Viene il momento in cui non si può più girare la testa e dire “io non sapevo“.
Il momento è arrivato per tutti con la foto del piccolo Aylan, del suo corpo senza vita, su tutti i media e nessuno ha più potuto girare la testa dall’altra parte. C’erano state altre foto tremende, di centinaia di corpi gonfi restituiti dal mare, di uomini e donne urlanti che tendevano le mani. Le nostre coscienze addormentate non reagivano più.
Aylan era solo in mezzo alle onde, poteva essere figlio, fratello, nipote di tutti; era lì vicino agli ombrelloni, in una spiaggia che vede corpi al sole, vacanze ignare e felici. Aylan era solo e non c’era più niente da fare.
Era colpa mia, nostra, vostra, di tutti ed è stato un colpo allo stomaco, come l’urlo della bambina vietnamita colpita dal napalm tanti anni fa, come gli occhi sbarrati e le montagne di corpi dei campi di Auschwitz. Non si può più distogliere lo sguardo: Aylan è là che ci aspetta su quella spiaggia. Ci aspetta la verità di una umanità che troppo spesso è indifferente al dolore e alla morte degli altri.
Soprattutto noi pediatri che curiamo i bambini, che ci proclamiamo difensori dell’infanzia, che difendiamo la vita, noi non possiamo più distogliere lo sguardo.
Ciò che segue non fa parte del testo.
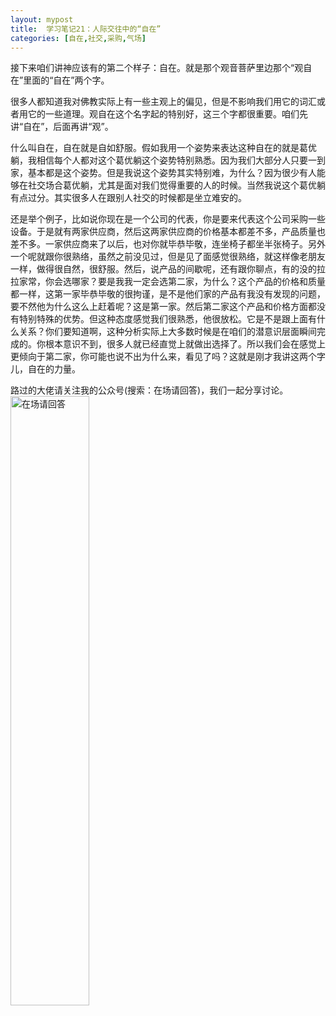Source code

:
 ```yaml
---
layout: mypost
title:  学习笔记21：人际交往中的“自在”
categories: [自在,社交,采购,气场]
---
```


接下来咱们讲神应该有的第二个样子：自在。就是那个观音菩萨里边那个“观自在”里面的“自在”两个字。

很多人都知道我对佛教实际上有一些主观上的偏见，但是不影响我们用它的词汇或者用它的一些道理。观自在这个名字起的特别好，这三个字都很重要。咱们先讲“自在”，后面再讲“观”。

什么叫自在，自在就是自如舒服。假如我用一个姿势来表达这种自在的就是葛优躺，我相信每个人都对这个葛优躺这个姿势特别熟悉。因为我们大部分人只要一到家，基本都是这个姿势。但是我说这个姿势其实特别难，为什么？因为很少有人能够在社交场合葛优躺，尤其是面对我们觉得重要的人的时候。当然我说这个葛优躺有点过分。其实很多人在跟别人社交的时候都是坐立难安的。

还是举个例子，比如说你现在是一个公司的代表，你是要来代表这个公司采购一些设备。于是就有两家供应商，然后这两家供应商的价格基本都差不多，产品质量也差不多。一家供应商来了以后，也对你就毕恭毕敬，连坐椅子都坐半张椅子。另外一个呢就跟你很熟络，虽然之前没见过，但是见了面感觉很熟络，就这样像老朋友一样，做得很自然，很舒服。然后，说产品的间歇呢，还有跟你聊点，有的没的拉拉家常，你会选哪家？要是我我一定会选第二家，为什么？这个产品的价格和质量都一样，这第一家毕恭毕敬的很拘谨，是不是他们家的产品有我没有发现的问题，要不然他为什么这么上赶着呢？这是第一家。然后第二家这个产品和价格方面都没有特别特殊的优势。但这种态度感觉我们很熟悉，他很放松。它是不是跟上面有什么关系？你们要知道啊，这种分析实际上大多数时候是在咱们的潜意识层面瞬间完成的。你根本意识不到，很多人就已经直觉上就做出选择了。所以我们会在感觉上更倾向于第二家，你可能也说不出为什么来，看见了吗？这就是刚才我讲这两个字儿，自在的力量。

路过的大佬请关注我的公众号(搜索：在场请回答)，我们一起分享讨论。
<img src="https://i.ooxx.ooo/i/YTYzZ.jpg" alt="在场请回答" width=50% height=50%>
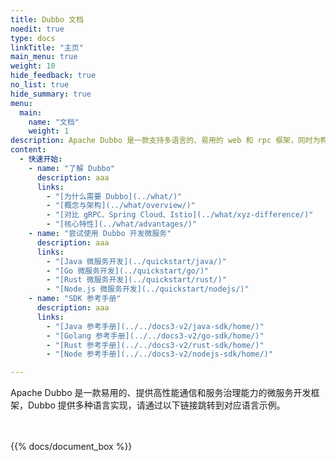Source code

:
 ```yaml
---
title: Dubbo 文档
noedit: true
type: docs
linkTitle: "主页"
main_menu: true
weight: 10
hide_feedback: true
no_list: true
hide_summary: true
menu:
  main:
    name: "文档"
    weight: 1
description: Apache Dubbo 是一款支持多语言的、易用的 web 和 rpc 框架，同时为构建企业级微服务提供服务发现、流量治理、可观测、认证鉴权等能力、工具与最佳实践。
content:
  - 快速开始:
    - name: "了解 Dubbo"
      description: aaa
      links:
        - "[为什么需要 Dubbo](../what/)"
        - "[概念与架构](../what/overview/)"
        - "[对比 gRPC、Spring Cloud、Istio](../what/xyz-difference/)"
        - "[核心特性](../what/advantages/)"
    - name: "尝试使用 Dubbo 开发微服务"
      description: aaa
      links:
        - "[Java 微服务开发](../quickstart/java/)"
        - "[Go 微服务开发](../quickstart/go/)"
        - "[Rust 微服务开发](../quickstart/rust/)"
        - "[Node.js 微服务开发](../quickstart/nodejs/)"
    - name: "SDK 参考手册"
      description: aaa
      links:
        - "[Java 参考手册](../../docs3-v2/java-sdk/home/)"
        - "[Golang 参考手册](../../docs3-v2/go-sdk/home/)"
        - "[Rust 参考手册](../../docs3-v2/rust-sdk/home/)"
        - "[Node 参考手册](../../docs3-v2/nodejs-sdk/home/)"

---
```

Apache Dubbo 是一款易用的、提供高性能通信和服务治理能力的微服务开发框架，Dubbo 提供多种语言实现，请通过以下链接跳转到对应语言示例。
<br/>
<br/>
<br/>

{{% docs/document_box %}}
Ma non è sufficiente dire Basta!
Dobbiamo dire e far capire che noi ci siamo! Dobbiamo dire che siamo con quei bambini con quei padri e quelle madri! Dobbiamo dire che questa è una nostra battaglia : noi siamo con loro, quelli che vengono dalla fame e dalle guerre, pronti a offrire la nostra assistenza come già fanno tanti Pediatri di Famiglia nelle Regioni in prima linea nell’arrivo dei profughi.
Perché questa deve essere la Premessa della nostra Convenzione: tutti bambini sono uguali senza distinzione di razza, colore della pelle, religione, paese e hanno tutti gli stessi diritti. Il Pediatra svolge il proprio lavoro in una Europa libera e senza confini.
Perché Aylan è ancora là su quella spiaggia, per sempre.
Che nessuno possa dire “io non sapevo“.